De tollenaar en de Farizeeër – als naamlozen zijn ze typen van een groep (zie vers 9). Enerzijds Farizeeën: respectabel voor God en de mensen – weten ze zelf maar al te goed!- anderzijds tollenaars die bekend staan als de bonte hond. De Farizeeër bidt, zelfbewust, rechtop staand, schept op over zichzelf, zet zich af tegen de ‘anderen‘ die worden neergezet als Nietswaardig/Nietsnutten – (in ‘t Grieks: eksouthe… daar zit NIET in). Hij presenteert zichzelf als ‘rechtvaardig’ en God mag zich gelukkig prijzen met hem. De tollenaar bidt op afstand, durft zijn ogen niet op te slaan, slaat zich op de borst als teken van “het spijt me”, bekent zich ‘zondaar’ en vertrouwt zich aan God toe. Jezus commentarieert: Deze ging ‘gerechtvaardigd’- dat zegt de farizeeër van zichzelf ! – naar huis.

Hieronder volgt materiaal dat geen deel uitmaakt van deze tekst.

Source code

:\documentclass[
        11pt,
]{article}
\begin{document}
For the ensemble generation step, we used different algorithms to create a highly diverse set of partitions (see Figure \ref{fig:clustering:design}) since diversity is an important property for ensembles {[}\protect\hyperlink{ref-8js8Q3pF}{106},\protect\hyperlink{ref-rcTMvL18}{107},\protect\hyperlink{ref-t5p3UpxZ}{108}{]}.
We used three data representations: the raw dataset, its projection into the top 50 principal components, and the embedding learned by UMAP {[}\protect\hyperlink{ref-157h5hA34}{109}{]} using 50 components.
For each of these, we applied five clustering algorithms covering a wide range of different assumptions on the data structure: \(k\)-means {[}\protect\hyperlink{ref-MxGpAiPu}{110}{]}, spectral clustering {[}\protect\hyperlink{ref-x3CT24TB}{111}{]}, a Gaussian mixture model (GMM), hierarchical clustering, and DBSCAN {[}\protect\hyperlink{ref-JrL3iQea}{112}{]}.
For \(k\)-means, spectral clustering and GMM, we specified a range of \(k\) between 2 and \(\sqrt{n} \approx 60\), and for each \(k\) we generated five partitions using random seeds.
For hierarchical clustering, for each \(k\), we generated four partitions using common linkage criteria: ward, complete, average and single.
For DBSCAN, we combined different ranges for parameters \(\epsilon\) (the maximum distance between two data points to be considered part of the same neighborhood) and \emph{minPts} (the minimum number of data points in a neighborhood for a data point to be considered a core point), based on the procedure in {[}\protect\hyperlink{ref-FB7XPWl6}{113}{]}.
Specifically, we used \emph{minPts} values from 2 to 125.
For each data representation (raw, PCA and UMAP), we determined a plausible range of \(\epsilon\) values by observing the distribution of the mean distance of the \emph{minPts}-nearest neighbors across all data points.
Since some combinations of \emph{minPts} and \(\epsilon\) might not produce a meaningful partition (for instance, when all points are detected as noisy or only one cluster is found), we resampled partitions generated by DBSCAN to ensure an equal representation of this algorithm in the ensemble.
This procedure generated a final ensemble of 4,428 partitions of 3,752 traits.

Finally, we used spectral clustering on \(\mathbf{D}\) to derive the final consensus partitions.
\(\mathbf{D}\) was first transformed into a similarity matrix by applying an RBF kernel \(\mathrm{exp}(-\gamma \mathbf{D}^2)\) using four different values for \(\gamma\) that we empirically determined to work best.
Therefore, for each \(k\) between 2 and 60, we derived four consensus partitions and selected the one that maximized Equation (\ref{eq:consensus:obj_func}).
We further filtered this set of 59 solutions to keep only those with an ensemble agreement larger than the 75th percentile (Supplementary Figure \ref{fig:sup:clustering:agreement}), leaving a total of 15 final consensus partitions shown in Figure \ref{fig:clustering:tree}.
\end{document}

Joden spreken van een ‘rechtvaardige’, waar wij ‘heilige, geheiligd’ zouden zeggen. Zij leggen meer accent op doen, bij ons meer op wat je bent. Beiden komen bidden, wenden zich tot God, beiden kloppen zich op de borst. De een trots op zichzelf, de ander vragend om erbarming voor zichzelf. De slotzin “Wie zich verheft ….” enz. horen we ook bij Lucas 14.7-11, en Luc. 1.48-49 bij Maria: “Hij zag mij met respect…” Zó had nog nooit iemand naar haar gekeken. Dit is geen filosofische vaststelling over normen en waarden. Het gaat hier om de ervaring van het Koninkrijk van God. Maar dan moet er dus veel veranderen.